Die Adresse ist kein Zufall, sondern Merkmal besonderer Reputation: 44 Belgrave Square, London. Wer „Belgrave Square London“ googelt, erfährt Näheres: dass der Duke of Westminster, der reichste Brite, Eigentümer dieses Areals ist. Welche Prominenten dort im 19. Jahrhundert wohnten. Wie dann die Botschaften, eingeschlossen die deutsche Botschaft, kamen, später durch Förderung des damaligen Herzogs Wohltätigkeitsorganisationen und einige Verbände, darunter in 44 das Institute of Practitioners in Advertising IPA, der britische Werbe-Agenturenverband, sich hier ansiedeln konnten. Werbung, sollte man erläutern, hat in England einen höheren Stellenwert als in den meisten anderen Ländern, Deutschland inklusive. Hamish Pringle wurde 2001 Hauptgeschäftsführer (director-general) dieses renommierten Verbandes. Goldene Plaketten an einer keineswegs versteckten Wand im typisch viktorianischen Haus zeigen die Namen und Dienstzeiten aller bisherigen Direktoren von IPA, auch im Netz ist das nachzulesen (http://www.ipa.co.uk/page/ipa-director-generals); auch dies ein Signal der Bedeutung der Position, aber ebenso der im Verband dazu gepflegten Kultur der Erinnerung.
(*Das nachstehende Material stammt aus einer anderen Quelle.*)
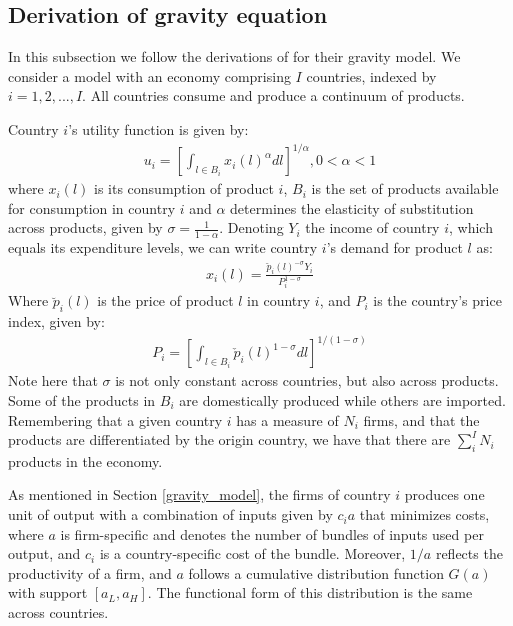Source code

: \subsection{Derivation of \cite{helpman2008estimating} gravity equation} \label{gravity_model_derivation}
In this subsection we follow the derivations of \cite{helpman2008estimating} for their gravity model.
We consider a model with an economy comprising $I$ countries, indexed by $i=1,2,...,I$. All countries consume and produce a continuum of products.

Country $i$'s utility function is given by:
\begin{align}
    u_{i}=\left[\int_{l \in B_{i}} x_{i}(l)^{\alpha} d l\right]^{1 / \alpha}, 0<\alpha<1
\end{align}
\noindent where $x_i(l)$ is its consumption of product $i$, $B_i$ is the set of products available for consumption in country $i$ and $\alpha$ determines the elasticity of substitution across products, given by $\sigma = \frac{1}{1-\alpha}$.
Denoting $Y_i$ the income of country $i$, which equals its expenditure levels, we can write country $i$'s demand for product $l$ as:
\begin{align}
x_{i}(l)=\frac{\breve{p}_{i}(l)^{-\sigma} Y_{i}}{P_{i}^{1-\sigma}}
\end{align}
Where $\breve{p}_{i}(l)$ is the price of product $l$ in country $i$, and $P_i$ is the country's price index, given by:
\begin{align} \label{price_index}
P_{i}=\left[\int_{l \in B_{i}} \check{p}_{i}(l)^{1-\sigma} d l\right]^{1 /(1-\sigma)}
\end{align}
Note here that $\sigma$ is not only constant across countries, but also across products. Some of the products in $B_i$ are domestically produced while others are imported. Remembering that a given country $i$ has a measure of $N_i$ firms, and that the products are differentiated by the origin country, we have that there are $\sum_i^I N_i$ products in the economy.

As mentioned in Section \ref{gravity_model}, the firms of country $i$ produces one unit of output with a combination of inputs given by $c_i a$ that minimizes costs, where $a$ is firm-specific and denotes the number of bundles of inputs used per output, and $c_i$ is a country-specific cost of the bundle. Moreover, $1/a$ reflects the productivity of a firm, and $a$ follows a cumulative distribution function $G(a)$ with support $[a_L, a_H]$. The functional form of this distribution is the same across countries.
Aber: 2011 verließ Hamish Pringle IPA. Ich, langjähriger Kollege auf europäischer Ebene,  las, er sei freiwillig gegangen, zehn Jahre seien genug. Er war ein ungemein erfolgreicher Kollege.  Warum ging er im zehnten Jahr? Ich bat ihn vor Kurzem um Auskunft und erhielt eine schriftliche Darlegung, auf die ich mich im Folgenden beziehe. Hat der „Fall Pringle“ exemplarischen Charakter auch für die deutsche Verbandslandschaft? Zur Einschätzung muss man die Fakten und die Argumente kennen.

Pringle: Bei seiner Einstellung habe man auf seinen Wunsch hin einen Fünf-Jahres-Vertrag mit einer Verlängerungsmöglichkeit von weiteren fünf Jahren für den Fall wechselseitiger Zufriedenheit geschlossen. Dafür habe er vier Gründe angegeben:

Erstens: Auch die Vorgänger hätten mit einer Ausnahme im Durchschnitt zwölf Jahre als director-general gearbeitet.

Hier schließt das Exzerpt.